[Items from a data source]

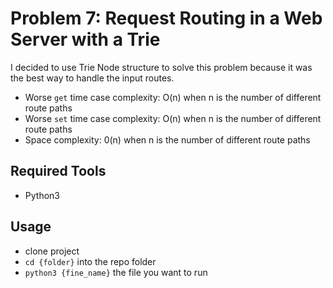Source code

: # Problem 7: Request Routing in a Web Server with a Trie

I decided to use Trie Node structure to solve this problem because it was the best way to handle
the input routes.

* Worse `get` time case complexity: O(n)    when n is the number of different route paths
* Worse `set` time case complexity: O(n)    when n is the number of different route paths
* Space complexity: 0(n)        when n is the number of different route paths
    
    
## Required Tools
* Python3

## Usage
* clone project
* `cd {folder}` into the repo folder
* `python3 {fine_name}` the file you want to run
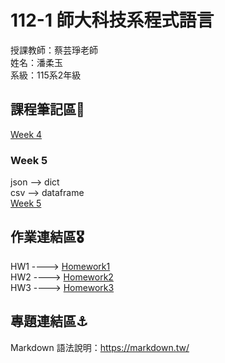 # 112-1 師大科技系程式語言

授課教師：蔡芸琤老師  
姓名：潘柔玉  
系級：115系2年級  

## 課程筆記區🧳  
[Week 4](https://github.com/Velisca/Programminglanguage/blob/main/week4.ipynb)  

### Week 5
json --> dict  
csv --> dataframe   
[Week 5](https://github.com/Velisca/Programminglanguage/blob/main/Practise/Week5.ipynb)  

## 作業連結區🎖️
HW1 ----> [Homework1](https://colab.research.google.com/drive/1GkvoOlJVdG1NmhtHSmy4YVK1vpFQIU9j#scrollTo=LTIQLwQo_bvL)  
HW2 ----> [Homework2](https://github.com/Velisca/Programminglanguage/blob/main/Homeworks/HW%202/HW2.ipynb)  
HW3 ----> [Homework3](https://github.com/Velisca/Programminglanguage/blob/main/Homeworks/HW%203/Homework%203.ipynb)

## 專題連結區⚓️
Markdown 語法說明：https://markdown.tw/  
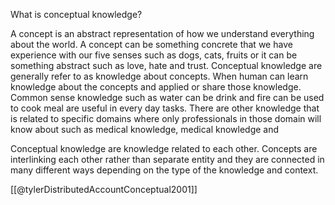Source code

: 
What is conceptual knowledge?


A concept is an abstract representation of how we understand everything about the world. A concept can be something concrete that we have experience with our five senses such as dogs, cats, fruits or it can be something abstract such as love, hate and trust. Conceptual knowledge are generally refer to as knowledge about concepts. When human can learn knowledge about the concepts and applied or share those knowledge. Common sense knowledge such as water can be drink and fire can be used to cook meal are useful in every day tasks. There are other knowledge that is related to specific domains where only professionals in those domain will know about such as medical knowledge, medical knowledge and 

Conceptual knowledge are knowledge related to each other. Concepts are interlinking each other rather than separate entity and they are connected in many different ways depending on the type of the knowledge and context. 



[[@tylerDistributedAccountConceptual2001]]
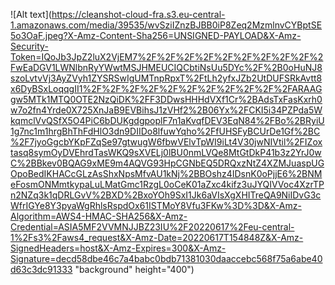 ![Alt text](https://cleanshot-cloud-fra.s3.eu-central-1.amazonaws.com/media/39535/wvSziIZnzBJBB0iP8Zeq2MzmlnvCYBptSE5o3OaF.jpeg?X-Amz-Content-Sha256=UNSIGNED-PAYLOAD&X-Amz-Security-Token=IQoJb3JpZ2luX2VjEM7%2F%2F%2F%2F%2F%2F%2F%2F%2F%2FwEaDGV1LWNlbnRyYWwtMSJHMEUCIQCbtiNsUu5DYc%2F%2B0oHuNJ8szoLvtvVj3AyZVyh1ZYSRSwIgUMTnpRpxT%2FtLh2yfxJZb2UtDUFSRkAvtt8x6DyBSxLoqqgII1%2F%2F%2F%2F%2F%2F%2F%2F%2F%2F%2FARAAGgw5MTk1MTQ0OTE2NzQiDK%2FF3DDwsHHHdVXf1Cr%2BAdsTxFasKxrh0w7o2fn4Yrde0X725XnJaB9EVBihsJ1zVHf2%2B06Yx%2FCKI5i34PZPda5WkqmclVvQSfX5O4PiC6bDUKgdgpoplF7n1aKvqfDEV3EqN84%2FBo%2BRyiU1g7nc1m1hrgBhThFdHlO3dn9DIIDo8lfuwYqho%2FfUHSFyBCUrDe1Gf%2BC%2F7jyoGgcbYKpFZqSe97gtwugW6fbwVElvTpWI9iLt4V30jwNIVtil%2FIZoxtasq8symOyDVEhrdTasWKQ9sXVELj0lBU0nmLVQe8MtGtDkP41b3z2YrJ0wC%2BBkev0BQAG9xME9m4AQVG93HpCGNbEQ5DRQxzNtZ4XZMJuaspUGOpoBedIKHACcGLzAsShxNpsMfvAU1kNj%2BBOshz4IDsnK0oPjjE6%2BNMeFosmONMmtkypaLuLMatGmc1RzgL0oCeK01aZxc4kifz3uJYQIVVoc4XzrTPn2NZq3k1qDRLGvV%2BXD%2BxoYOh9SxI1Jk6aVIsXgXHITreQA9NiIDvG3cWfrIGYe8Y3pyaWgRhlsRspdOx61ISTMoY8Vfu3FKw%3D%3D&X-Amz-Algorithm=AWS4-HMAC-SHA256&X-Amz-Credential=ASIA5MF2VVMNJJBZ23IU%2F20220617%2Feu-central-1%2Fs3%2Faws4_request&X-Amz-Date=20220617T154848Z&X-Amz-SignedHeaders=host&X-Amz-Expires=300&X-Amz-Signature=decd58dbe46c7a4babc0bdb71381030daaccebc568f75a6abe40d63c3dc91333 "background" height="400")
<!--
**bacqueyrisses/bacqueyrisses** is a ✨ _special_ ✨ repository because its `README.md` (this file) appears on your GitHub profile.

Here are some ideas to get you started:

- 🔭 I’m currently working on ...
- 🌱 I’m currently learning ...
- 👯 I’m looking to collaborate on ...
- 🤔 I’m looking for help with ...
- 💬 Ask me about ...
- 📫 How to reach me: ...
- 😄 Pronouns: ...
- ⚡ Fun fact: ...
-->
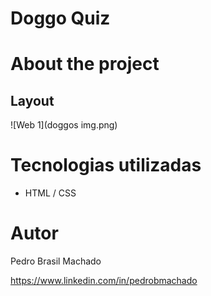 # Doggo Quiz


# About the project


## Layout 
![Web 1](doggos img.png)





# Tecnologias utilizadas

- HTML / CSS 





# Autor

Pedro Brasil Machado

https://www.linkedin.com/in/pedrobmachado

**PROBLEM DESCRIPTION:** Each record above is to be restated exactly, with its pictures removed from the copy.

**WRITTEN ANSWER:**
Source code

: # Problem 7: Request Routing in a Web Server with a Trie

I decided to use Trie Node structure to solve this problem because it was the best way to handle
the input routes.

* Worse `get` time case complexity: O(n)    when n is the number of different route paths
* Worse `set` time case complexity: O(n)    when n is the number of different route paths
* Space complexity: 0(n)        when n is the number of different route paths
    
    
## Required Tools
* Python3

## Usage
* clone project
* `cd {folder}` into the repo folder
* `python3 {fine_name}` the file you want to run
 # 112-1 師大科技系程式語言

授課教師：蔡芸琤老師  
姓名：潘柔玉  
系級：115系2年級  

## 課程筆記區🧳  
[Week 4](https://github.com/Velisca/Programminglanguage/blob/main/week4.ipynb)  

### Week 5
json --> dict  
csv --> dataframe   
[Week 5](https://github.com/Velisca/Programminglanguage/blob/main/Practise/Week5.ipynb)  

## 作業連結區🎖️
HW1 ----> [Homework1](https://colab.research.google.com/drive/1GkvoOlJVdG1NmhtHSmy4YVK1vpFQIU9j#scrollTo=LTIQLwQo_bvL)  
HW2 ----> [Homework2](https://github.com/Velisca/Programminglanguage/blob/main/Homeworks/HW%202/HW2.ipynb)  
HW3 ----> [Homework3](https://github.com/Velisca/Programminglanguage/blob/main/Homeworks/HW%203/Homework%203.ipynb)

## 專題連結區⚓️
Markdown 語法說明：https://markdown.tw/  
Source code

: 
What is conceptual knowledge?


A concept is an abstract representation of how we understand everything about the world. A concept can be something concrete that we have experience with our five senses such as dogs, cats, fruits or it can be something abstract such as love, hate and trust. Conceptual knowledge are generally refer to as knowledge about concepts. When human can learn knowledge about the concepts and applied or share those knowledge. Common sense knowledge such as water can be drink and fire can be used to cook meal are useful in every day tasks. There are other knowledge that is related to specific domains where only professionals in those domain will know about such as medical knowledge, medical knowledge and 

Conceptual knowledge are knowledge related to each other. Concepts are interlinking each other rather than separate entity and they are connected in many different ways depending on the type of the knowledge and context. 



[[@tylerDistributedAccountConceptual2001]]
 ![Alt text](https://cleanshot-cloud-fra.s3.eu-central-1.amazonaws.com/media/39535/wvSziIZnzBJBB0iP8Zeq2MzmlnvCYBptSE5o3OaF.jpeg?X-Amz-Content-Sha256=UNSIGNED-PAYLOAD&X-Amz-Security-Token=IQoJb3JpZ2luX2VjEM7%2F%2F%2F%2F%2F%2F%2F%2F%2F%2FwEaDGV1LWNlbnRyYWwtMSJHMEUCIQCbtiNsUu5DYc%2F%2B0oHuNJ8szoLvtvVj3AyZVyh1ZYSRSwIgUMTnpRpxT%2FtLh2yfxJZb2UtDUFSRkAvtt8x6DyBSxLoqqgII1%2F%2F%2F%2F%2F%2F%2F%2F%2F%2F%2FARAAGgw5MTk1MTQ0OTE2NzQiDK%2FF3DDwsHHHdVXf1Cr%2BAdsTxFasKxrh0w7o2fn4Yrde0X725XnJaB9EVBihsJ1zVHf2%2B06Yx%2FCKI5i34PZPda5WkqmclVvQSfX5O4PiC6bDUKgdgpoplF7n1aKvqfDEV3EqN84%2FBo%2BRyiU1g7nc1m1hrgBhThFdHlO3dn9DIIDo8lfuwYqho%2FfUHSFyBCUrDe1Gf%2BC%2F7jyoGgcbYKpFZqSe97gtwugW6fbwVElvTpWI9iLt4V30jwNIVtil%2FIZoxtasq8symOyDVEhrdTasWKQ9sXVELj0lBU0nmLVQe8MtGtDkP41b3z2YrJ0wC%2BBkev0BQAG9xME9m4AQVG93HpCGNbEQ5DRQxzNtZ4XZMJuaspUGOpoBedIKHACcGLzAsShxNpsMfvAU1kNj%2BBOshz4IDsnK0oPjjE6%2BNMeFosmONMmtkypaLuLMatGmc1RzgL0oCeK01aZxc4kifz3uJYQIVVoc4XzrTPn2NZq3k1qDRLGvV%2BXD%2BxoYOh9SxI1Jk6aVIsXgXHITreQA9NiIDvG3cWfrIGYe8Y3pyaWgRhlsRspdOx61ISTMoY8Vfu3FKw%3D%3D&X-Amz-Algorithm=AWS4-HMAC-SHA256&X-Amz-Credential=ASIA5MF2VVMNJJBZ23IU%2F20220617%2Feu-central-1%2Fs3%2Faws4_request&X-Amz-Date=20220617T154848Z&X-Amz-SignedHeaders=host&X-Amz-Expires=300&X-Amz-Signature=decd58dbe46c7a4babc0bdb71381030daaccebc568f75a6abe40d63c3dc91333 "background" height="400")
<!--
**bacqueyrisses/bacqueyrisses** is a ✨ _special_ ✨ repository because its `README.md` (this file) appears on your GitHub profile.

Here are some ideas to get you started:

- 🔭 I’m currently working on ...
- 🌱 I’m currently learning ...
- 👯 I’m looking to collaborate on ...
- 🤔 I’m looking for help with ...
- 💬 Ask me about ...
- 📫 How to reach me: ...
- 😄 Pronouns: ...
- ⚡ Fun fact: ...
-->
 # Doggo Quiz


# About the project


## Layout 
![Web 1](doggos img.png)





# Tecnologias utilizadas

- HTML / CSS 





# Autor

Pedro Brasil Machado

https://www.linkedin.com/in/pedrobmachado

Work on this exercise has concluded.